Supplied material:
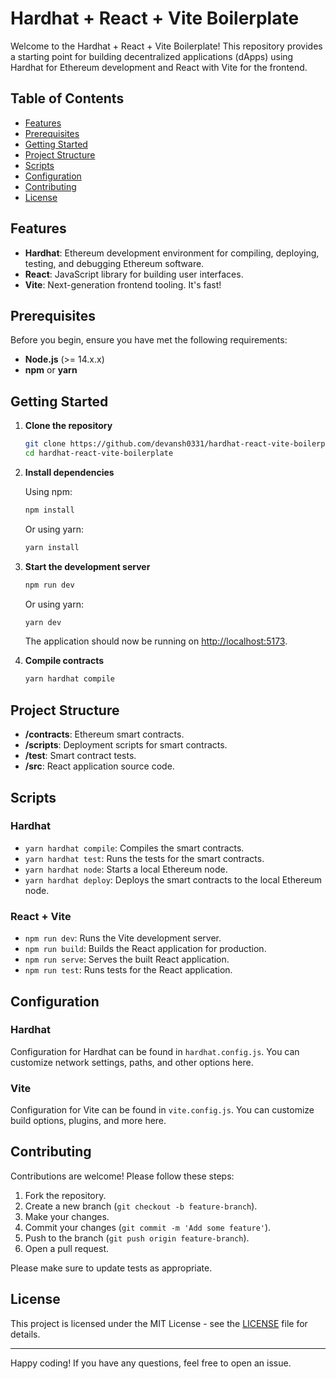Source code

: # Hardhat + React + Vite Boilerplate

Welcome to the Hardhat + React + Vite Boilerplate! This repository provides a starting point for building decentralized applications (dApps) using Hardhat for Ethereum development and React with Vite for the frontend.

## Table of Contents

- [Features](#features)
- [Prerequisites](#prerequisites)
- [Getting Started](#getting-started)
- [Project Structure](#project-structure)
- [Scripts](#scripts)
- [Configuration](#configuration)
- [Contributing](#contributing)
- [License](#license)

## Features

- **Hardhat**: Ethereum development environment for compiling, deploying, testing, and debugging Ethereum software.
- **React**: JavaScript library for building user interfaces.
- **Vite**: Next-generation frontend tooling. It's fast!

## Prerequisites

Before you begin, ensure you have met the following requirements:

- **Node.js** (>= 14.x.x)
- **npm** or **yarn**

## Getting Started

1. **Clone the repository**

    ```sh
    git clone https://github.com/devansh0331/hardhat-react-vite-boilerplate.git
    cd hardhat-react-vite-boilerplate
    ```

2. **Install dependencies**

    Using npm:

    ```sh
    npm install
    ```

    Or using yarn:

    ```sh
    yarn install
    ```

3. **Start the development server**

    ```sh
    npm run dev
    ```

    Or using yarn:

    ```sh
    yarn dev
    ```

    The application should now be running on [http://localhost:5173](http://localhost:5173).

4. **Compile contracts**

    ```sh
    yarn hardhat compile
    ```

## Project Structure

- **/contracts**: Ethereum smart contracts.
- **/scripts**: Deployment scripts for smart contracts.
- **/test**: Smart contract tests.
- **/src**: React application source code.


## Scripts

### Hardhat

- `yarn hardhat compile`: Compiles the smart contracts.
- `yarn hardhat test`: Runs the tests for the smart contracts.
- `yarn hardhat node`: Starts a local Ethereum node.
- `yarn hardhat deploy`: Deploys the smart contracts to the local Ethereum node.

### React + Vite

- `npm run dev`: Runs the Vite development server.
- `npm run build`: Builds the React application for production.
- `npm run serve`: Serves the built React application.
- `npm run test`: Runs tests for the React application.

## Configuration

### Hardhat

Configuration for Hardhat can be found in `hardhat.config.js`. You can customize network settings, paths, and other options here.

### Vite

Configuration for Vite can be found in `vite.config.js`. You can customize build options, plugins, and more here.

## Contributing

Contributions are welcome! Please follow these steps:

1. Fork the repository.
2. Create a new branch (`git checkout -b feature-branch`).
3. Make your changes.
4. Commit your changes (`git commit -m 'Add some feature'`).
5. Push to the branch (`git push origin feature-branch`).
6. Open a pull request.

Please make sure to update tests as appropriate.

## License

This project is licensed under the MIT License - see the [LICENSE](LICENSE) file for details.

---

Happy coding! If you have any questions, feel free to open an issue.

* * *

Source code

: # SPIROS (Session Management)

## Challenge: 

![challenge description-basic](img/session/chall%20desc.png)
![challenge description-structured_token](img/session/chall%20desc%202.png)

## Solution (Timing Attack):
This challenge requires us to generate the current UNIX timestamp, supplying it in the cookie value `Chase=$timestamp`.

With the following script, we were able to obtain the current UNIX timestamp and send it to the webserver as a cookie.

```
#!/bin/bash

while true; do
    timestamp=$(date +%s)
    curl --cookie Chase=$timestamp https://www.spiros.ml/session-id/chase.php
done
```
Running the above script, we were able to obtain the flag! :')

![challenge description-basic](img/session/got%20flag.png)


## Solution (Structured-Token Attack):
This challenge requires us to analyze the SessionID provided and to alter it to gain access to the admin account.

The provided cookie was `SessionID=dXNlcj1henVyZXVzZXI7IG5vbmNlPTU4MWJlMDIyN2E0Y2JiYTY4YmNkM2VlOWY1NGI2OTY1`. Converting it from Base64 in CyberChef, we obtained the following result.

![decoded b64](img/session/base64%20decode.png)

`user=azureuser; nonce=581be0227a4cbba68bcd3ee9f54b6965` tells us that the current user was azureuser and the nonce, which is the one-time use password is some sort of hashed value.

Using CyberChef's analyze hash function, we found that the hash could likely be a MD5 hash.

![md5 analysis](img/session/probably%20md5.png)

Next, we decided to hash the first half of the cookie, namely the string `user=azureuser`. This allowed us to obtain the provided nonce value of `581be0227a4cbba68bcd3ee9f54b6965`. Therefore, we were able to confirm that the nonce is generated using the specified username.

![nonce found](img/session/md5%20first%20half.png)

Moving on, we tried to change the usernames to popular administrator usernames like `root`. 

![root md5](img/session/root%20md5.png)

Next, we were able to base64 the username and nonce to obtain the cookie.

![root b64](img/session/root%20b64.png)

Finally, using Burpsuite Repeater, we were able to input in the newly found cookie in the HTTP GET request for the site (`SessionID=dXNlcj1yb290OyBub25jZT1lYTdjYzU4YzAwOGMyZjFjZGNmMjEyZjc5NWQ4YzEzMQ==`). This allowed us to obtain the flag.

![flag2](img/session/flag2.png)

What is being asked: If a line in the entries contains "requires", copy it.

Output of the exercise:
This challenge requires us to generate the current UNIX timestamp, supplying it in the cookie value `Chase=$timestamp`.
This challenge requires us to analyze the SessionID provided and to alter it to gain access to the admin account.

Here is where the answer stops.